Doesn't the same rule apply (only more so) for FWD? If your rear wheels start to slip and you step on the gas, you transition weight off the front wheels, while simultaneously increasing the torque on them, making it more likely they'll spin? Honest question, I've never really pushed a FWD car on a track before, partly because their handling is just counter-intuitive to me.
If you're spinning out, it's because the rear tires lose traction when the front wheels still have it. If you shift weight off the front wheels, it has to go to the rear wheels, which although they may be sliding along the lateral axis, are not sliding along the direction of travel. Since they're rotating, adding weight (force) may cause them to cease sliding laterally since the friction will increase.
So yes, you're correct that the front wheels will start to slip. If you're cornering near the limit at a constant speed, adding throttle will cause your line through the corner to widen. Lifting the throttle will tighten it up.

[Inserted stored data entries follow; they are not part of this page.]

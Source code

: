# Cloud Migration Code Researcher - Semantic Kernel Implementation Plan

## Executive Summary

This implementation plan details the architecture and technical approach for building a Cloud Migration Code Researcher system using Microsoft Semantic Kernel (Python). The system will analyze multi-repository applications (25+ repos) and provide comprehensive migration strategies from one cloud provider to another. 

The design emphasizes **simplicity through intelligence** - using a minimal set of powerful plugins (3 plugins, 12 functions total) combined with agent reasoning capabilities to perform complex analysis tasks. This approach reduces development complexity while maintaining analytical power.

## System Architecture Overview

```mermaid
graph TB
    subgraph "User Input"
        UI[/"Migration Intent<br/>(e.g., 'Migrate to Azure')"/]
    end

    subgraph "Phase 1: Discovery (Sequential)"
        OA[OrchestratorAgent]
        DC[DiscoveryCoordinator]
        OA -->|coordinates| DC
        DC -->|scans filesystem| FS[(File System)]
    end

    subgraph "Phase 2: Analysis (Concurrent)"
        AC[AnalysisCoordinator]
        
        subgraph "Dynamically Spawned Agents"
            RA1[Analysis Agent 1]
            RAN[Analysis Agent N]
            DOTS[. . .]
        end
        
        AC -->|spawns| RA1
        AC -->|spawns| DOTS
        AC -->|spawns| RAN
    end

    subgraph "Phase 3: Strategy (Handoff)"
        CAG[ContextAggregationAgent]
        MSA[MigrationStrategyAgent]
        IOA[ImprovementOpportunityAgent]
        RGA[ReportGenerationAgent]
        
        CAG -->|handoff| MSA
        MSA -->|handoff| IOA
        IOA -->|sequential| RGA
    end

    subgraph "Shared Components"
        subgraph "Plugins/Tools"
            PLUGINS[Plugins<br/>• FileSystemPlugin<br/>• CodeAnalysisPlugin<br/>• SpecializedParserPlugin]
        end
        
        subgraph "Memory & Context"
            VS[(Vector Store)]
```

Contrast this behavior with a RWD car, where if the rear tires are sliding laterally, adding throttle may cause them to slide in the direction of travel as well, completely breaking traction; while lifting the throttle may reduce the force on the tire in the direction of travel, allowing it to regain traction as it rotates. Lifting too much, however, can cause the drag of the engine and drivetrain to exert too much force in the other direction, causing "lift-throttle oversteer."
This means RWD cars potentially can exit a corner faster, because the weight transfer can add traction to the drive wheels, but too much causes a spin. In a FWD car, the weight transfer away from the drive wheels means too much throttle leads to oversteer. Safer, but potentially slower.
Racing FWD cars is fun, and probably demands less skill than RWD cars. The proper reaction to a spin is reversed, and catches a lot of people off guard. I think after 9 races I'm finally getting it.